Founder Dr. Thomas F. Frist Jr. stated that the museum would be “a place that will bring the power of great visual arts to the center of our city and the center of our lives.” Kenneth L. Roberts, president of The Frist Foundation, envisioned the museum to become “a key element in our culture and in the revival of downtown,” and to set Nashville apart. Their vision and that of the Frist family, the Board of Trustees, and many supporters and donors was for the museum to be a place for the entire community, regardless of individuals’ backgrounds or abilities. This was concretely demonstrated with a commitment that admission for visitors ages 18 and younger would always be free.
The Frist Art Museum greeted its four-millionth guest in November 2019. Since 2001, we have presented exhibitions from all the continents except Antarctica, in partnership with premier institutions from around the world. We’ve showcased the work of people from a variety of eras, cultures, and disciplines, from local elementary school students to highly acclaimed established artists, in a dazzling array of genres and mediums, ranging from assemblages, cars, and fashion to paintings, sculptures, and videos.
The other central tenets of the Frist Art Museum are education and community engagement.

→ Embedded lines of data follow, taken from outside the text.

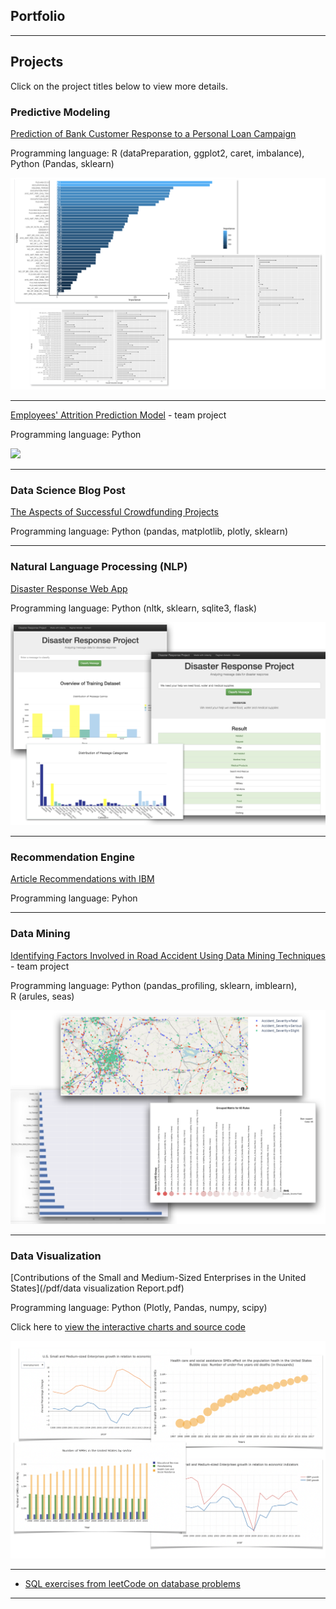 ## Portfolio

---

## Projects 

Click on the project titles below to view more details.


### Predictive Modeling  

[Prediction of Bank Customer Response to a Personal Loan Campaign](/BCR_page)

Programming language: R (dataPreparation, ggplot2, caret, imbalance),  Python (Pandas, sklearn)

<img src="images/RF-charts overview.png?raw=true"/>

---

[Employees' Attrition Prediction Model](/EmpAttrition_page.md) - team project

Programming language: Python

<img src="images/ezgif.com-gif-maker.gif?raw=true"/> 

---

### Data Science Blog Post 

[The Aspects of Successful Crowdfunding Projects](https://raghad-a-otaibi.medium.com/the-aspects-of-successful-crowdfunding-projects-1e49435152af)

Programming language: Python (pandas, matplotlib, plotly, sklearn)

---

### Natural Language Processing (NLP)

[Disaster Response Web App](https://github.com/Raghadd7/Disaster-response-pipeline)

Programming language: Python (nltk, sklearn, sqlite3, flask)

<img src="/images/Disaster Response2.png?raw=true">

---

### Recommendation Engine

[Article Recommendations with IBM]()

Programming language: Pyhon

---

### Data Mining 

[Identifying Factors Involved in Road Accident Using Data Mining Techniques](/IF_page.md) - team project

Programming language: Python (pandas_profiling, sklearn, imblearn), <br> R (arules, seas) 

<img src="images/UK-charts overview.png?raw=true"/>

---

### Data Visualization 

[Contributions of the Small and Medium-Sized Enterprises in the United States](/pdf/data visualization Report.pdf)

Programming language: Python (Plotly, Pandas, numpy, scipy)

Click here to [view the interactive charts and source code](https://nbviewer.jupyter.org/github/Raghadd7/Data-Visualization/blob/master/data%20visualization%20SME.ipynb)

<img src="images/charts overview.png?raw=true"/>



---

- [SQL exercises from leetCode on database problems](https://github.com/Raghadd7/SQL)

---


<!-- <p style="font-size:11px">Page template forked from <a href="https://github.com/evanca/quick-portfolio">evanca</a></p> -->
<!-- Remove above link if you don't want to attibute -->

As a twenty-first-century museum, we have been dedicated to developing and coordinating interactive learning opportunities for our guests throughout our existence: instead of gathering in our no-longer-existent computer classroom, participants can now access a multitude of guided activities and lessons with their own smartphones and laptops. The Martin ArtQuest Gallery, a beloved and innovative intergenerational learning and art-making space, attracts thousands of guests yearly. Other educational offerings include dance presentations, films, gallery guides, lectures, tours, music and spoken word performances, and workshops. Families, teens, college students, seniors, military personnel, and people with disabilities can find programs and opportunities that address their interests throughout the year.
Community engagement activities began a year before the museum opened, with staff connecting to organizations such as Head Start and public libraries throughout Davidson County. These enduring Community Partnerships remain central to the Frist and today reach more than sixty organizations and institutions annually. These connections also include ongoing commitments to support Metro Nashville Public Schools (MNPS) and Middle Tennessee school systems with professional development programs for educators, exhibition tours, school art shows, and art resources.
With intentionality, The Frist Foundation led the effort in collaboration with Metro government to secure the former main post office as a site that would be inclusive. It would be a place to give all Nashvillians a “window on the world of art” and to transform how people see their world through art.
We celebrate all that has been accomplished over the past two decades and, as Nashville continues to dramatically change around our building, we remain steadfast in our commitment to working collaboratively with the diverse community of creative voices in our region.